▶ **Given records**:
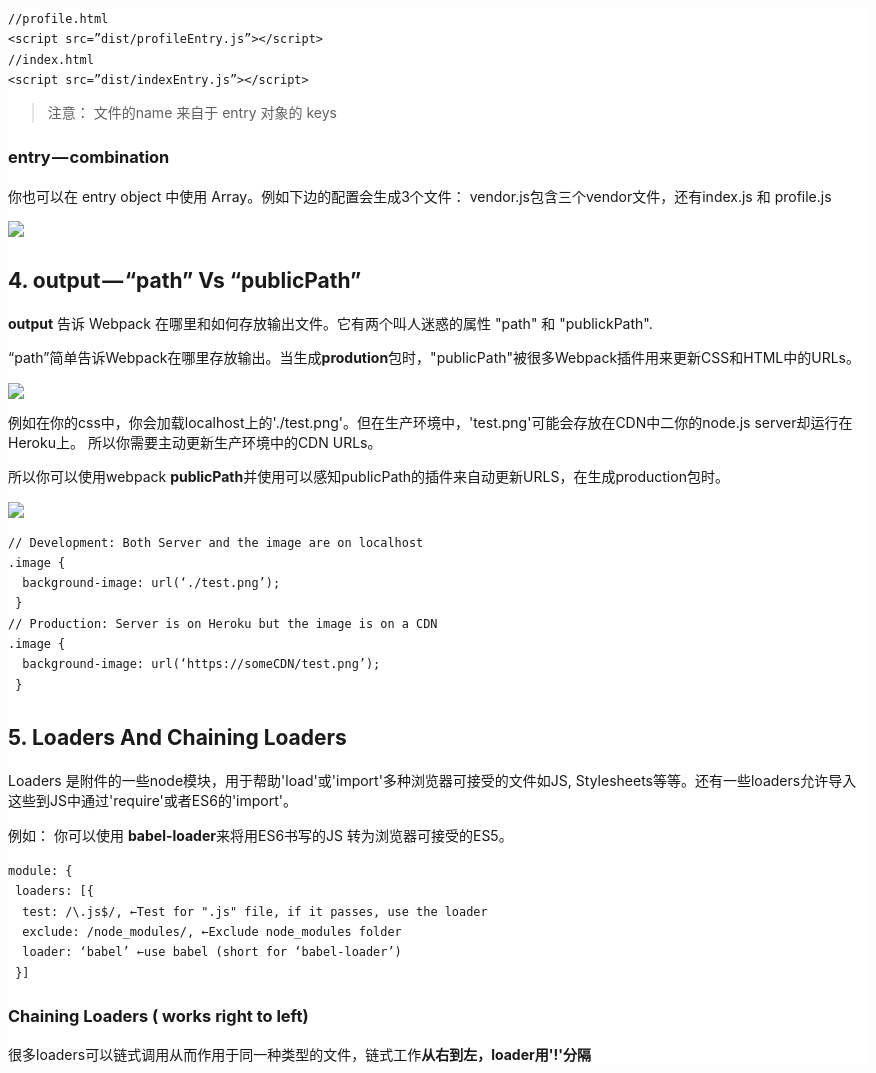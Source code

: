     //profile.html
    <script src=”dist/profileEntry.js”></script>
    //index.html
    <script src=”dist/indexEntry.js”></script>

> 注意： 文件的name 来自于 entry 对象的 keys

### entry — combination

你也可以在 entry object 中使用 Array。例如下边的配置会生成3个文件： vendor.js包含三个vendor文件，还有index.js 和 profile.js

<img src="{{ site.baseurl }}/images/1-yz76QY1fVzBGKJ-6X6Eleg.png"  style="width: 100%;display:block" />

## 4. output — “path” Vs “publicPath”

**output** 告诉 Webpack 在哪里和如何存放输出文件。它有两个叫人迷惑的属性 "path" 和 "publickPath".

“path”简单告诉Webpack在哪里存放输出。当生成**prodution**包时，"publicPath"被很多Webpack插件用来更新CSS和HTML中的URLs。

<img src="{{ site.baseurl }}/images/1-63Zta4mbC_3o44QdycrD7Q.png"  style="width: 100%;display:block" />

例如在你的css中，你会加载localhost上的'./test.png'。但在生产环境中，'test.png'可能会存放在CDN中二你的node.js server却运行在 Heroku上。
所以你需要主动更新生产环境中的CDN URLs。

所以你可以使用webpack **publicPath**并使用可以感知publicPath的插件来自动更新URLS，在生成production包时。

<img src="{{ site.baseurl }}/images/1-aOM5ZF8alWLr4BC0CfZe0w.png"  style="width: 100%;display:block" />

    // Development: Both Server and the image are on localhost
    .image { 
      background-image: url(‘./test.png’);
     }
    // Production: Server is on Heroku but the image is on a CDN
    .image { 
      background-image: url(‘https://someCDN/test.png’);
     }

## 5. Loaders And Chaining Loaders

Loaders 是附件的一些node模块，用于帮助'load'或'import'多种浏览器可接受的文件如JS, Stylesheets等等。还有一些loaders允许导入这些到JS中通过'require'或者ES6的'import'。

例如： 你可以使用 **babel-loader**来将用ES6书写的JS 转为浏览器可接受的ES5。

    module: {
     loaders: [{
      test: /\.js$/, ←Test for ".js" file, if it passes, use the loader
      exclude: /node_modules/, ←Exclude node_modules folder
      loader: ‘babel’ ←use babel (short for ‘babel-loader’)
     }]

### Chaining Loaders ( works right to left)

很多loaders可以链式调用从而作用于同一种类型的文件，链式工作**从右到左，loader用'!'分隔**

==

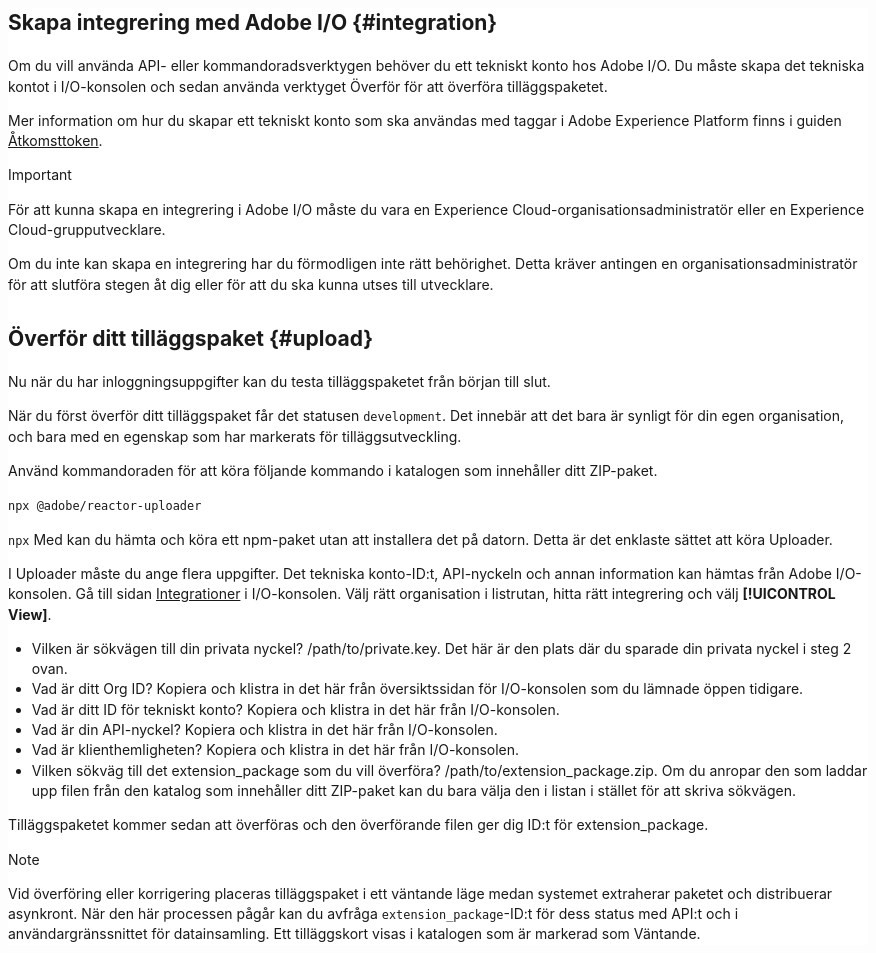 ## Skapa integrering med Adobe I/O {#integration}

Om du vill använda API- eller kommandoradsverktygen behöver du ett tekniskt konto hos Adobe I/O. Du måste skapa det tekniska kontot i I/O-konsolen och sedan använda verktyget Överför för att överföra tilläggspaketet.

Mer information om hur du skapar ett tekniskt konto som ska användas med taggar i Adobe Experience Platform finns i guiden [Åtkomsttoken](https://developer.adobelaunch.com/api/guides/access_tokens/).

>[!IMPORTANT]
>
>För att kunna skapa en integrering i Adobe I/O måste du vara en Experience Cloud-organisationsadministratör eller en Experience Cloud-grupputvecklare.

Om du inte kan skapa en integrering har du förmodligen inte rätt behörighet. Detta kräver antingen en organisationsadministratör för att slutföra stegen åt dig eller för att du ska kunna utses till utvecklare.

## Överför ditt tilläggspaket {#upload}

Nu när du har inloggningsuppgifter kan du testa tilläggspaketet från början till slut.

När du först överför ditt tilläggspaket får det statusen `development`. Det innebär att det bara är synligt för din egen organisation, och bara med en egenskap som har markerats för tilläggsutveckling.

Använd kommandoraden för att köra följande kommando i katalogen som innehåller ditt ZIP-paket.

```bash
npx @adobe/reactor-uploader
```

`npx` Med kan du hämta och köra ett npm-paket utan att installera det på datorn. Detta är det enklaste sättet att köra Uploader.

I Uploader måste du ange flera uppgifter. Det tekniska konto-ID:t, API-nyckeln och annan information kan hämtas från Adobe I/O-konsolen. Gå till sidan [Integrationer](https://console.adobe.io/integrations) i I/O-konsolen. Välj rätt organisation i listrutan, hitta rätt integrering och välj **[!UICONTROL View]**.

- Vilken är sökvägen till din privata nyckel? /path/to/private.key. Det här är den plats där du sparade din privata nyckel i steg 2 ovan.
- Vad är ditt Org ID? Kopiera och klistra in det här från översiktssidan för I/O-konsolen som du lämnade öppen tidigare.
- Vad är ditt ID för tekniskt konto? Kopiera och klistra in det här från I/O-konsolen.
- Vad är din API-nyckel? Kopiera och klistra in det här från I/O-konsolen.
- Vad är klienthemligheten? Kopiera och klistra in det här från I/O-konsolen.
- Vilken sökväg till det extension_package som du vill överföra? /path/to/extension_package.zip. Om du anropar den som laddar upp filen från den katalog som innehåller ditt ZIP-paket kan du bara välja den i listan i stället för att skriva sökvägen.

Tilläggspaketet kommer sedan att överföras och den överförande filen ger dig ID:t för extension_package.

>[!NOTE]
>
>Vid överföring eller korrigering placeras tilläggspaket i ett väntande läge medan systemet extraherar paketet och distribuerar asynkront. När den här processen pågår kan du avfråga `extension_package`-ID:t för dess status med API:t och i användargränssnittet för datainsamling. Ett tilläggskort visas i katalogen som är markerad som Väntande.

==

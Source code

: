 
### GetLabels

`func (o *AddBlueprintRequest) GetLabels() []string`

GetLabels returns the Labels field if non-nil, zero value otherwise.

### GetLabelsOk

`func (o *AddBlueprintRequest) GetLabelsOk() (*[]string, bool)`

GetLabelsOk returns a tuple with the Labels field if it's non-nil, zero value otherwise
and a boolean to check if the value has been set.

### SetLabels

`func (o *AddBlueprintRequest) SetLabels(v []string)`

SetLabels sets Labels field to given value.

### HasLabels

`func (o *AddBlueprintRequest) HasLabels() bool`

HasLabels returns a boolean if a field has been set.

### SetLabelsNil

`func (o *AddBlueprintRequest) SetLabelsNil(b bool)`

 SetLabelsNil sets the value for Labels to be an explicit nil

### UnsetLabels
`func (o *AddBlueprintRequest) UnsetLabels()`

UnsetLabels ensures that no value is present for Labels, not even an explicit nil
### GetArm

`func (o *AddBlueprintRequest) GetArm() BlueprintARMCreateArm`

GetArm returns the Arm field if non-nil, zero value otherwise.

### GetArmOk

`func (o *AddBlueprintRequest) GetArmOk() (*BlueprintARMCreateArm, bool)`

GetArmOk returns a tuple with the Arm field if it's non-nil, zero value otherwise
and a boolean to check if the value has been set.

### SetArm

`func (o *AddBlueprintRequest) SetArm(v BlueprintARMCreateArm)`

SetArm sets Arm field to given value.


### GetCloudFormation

▶ **Directions for this task**:
Using only the entries above, output the line with "### UnsetLabels", the line with "### GetArmOk", and all lines between them, exactly as they stand.

▶ **Response to the exercise**:
### UnsetLabels
`func (o *AddBlueprintRequest) UnsetLabels()`

UnsetLabels ensures that no value is present for Labels, not even an explicit nil
### GetArm

`func (o *AddBlueprintRequest) GetArm() BlueprintARMCreateArm`

GetArm returns the Arm field if non-nil, zero value otherwise.

### GetArmOk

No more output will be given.